WHAT IS NEEDED =>
Taking the records below, count the lines in which "datetime" appears and supply only the count.

Saved entries =>

* * *

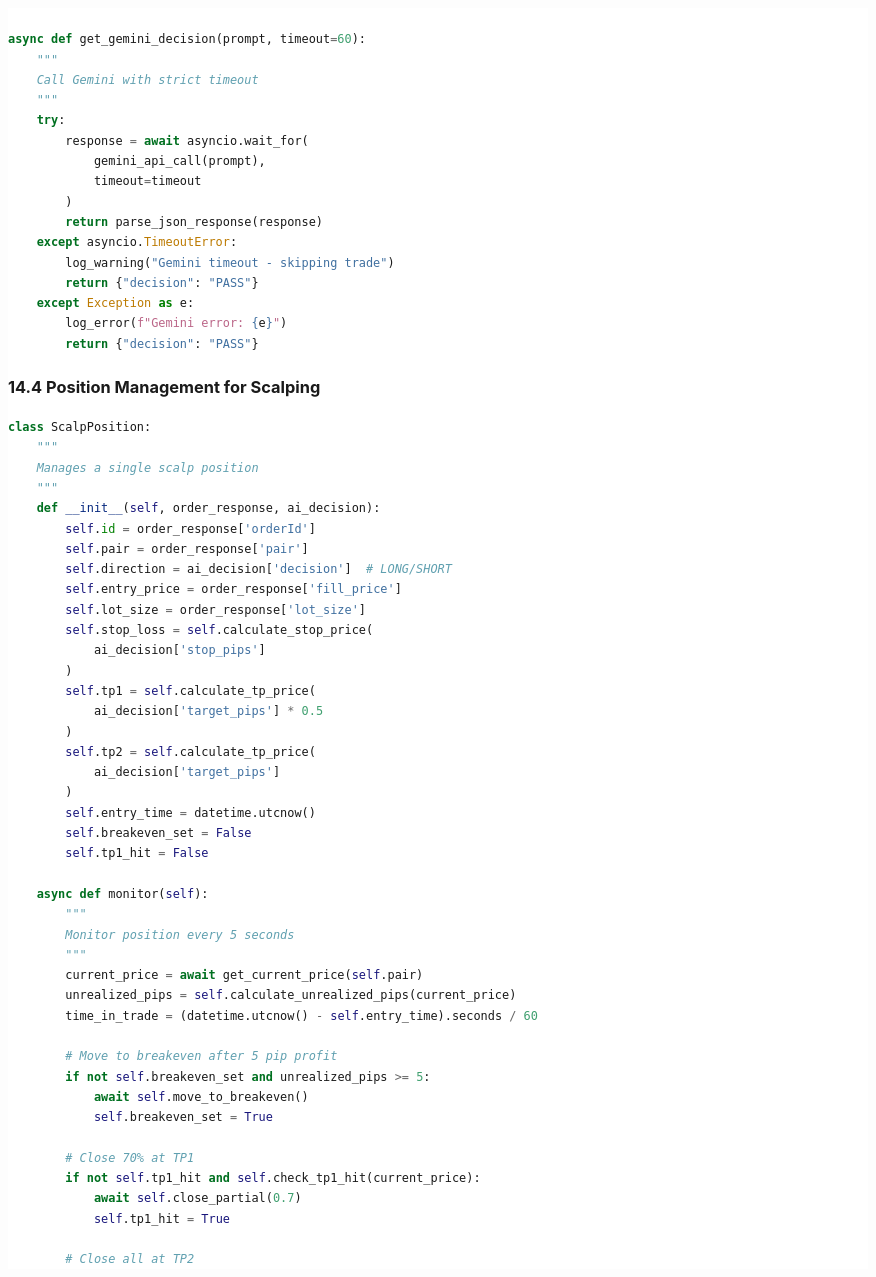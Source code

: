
 ```python

async def get_gemini_decision(prompt, timeout=60):
    """
    Call Gemini with strict timeout
    """
    try:
        response = await asyncio.wait_for(
            gemini_api_call(prompt),
            timeout=timeout
        )
        return parse_json_response(response)
    except asyncio.TimeoutError:
        log_warning("Gemini timeout - skipping trade")
        return {"decision": "PASS"}
    except Exception as e:
        log_error(f"Gemini error: {e}")
        return {"decision": "PASS"}
```

### 14.4 Position Management for Scalping
```python
class ScalpPosition:
    """
    Manages a single scalp position
    """
    def __init__(self, order_response, ai_decision):
        self.id = order_response['orderId']
        self.pair = order_response['pair']
        self.direction = ai_decision['decision']  # LONG/SHORT
        self.entry_price = order_response['fill_price']
        self.lot_size = order_response['lot_size']
        self.stop_loss = self.calculate_stop_price(
            ai_decision['stop_pips']
        )
        self.tp1 = self.calculate_tp_price(
            ai_decision['target_pips'] * 0.5
        )
        self.tp2 = self.calculate_tp_price(
            ai_decision['target_pips']
        )
        self.entry_time = datetime.utcnow()
        self.breakeven_set = False
        self.tp1_hit = False
        
    async def monitor(self):
        """
        Monitor position every 5 seconds
        """
        current_price = await get_current_price(self.pair)
        unrealized_pips = self.calculate_unrealized_pips(current_price)
        time_in_trade = (datetime.utcnow() - self.entry_time).seconds / 60
        
        # Move to breakeven after 5 pip profit
        if not self.breakeven_set and unrealized_pips >= 5:
            await self.move_to_breakeven()
            self.breakeven_set = True
        
        # Close 70% at TP1
        if not self.tp1_hit and self.check_tp1_hit(current_price):
            await self.close_partial(0.7)
            self.tp1_hit = True
        
        # Close all at TP2
```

* * *

RESPONSE TO THIS EXERCISE =>
2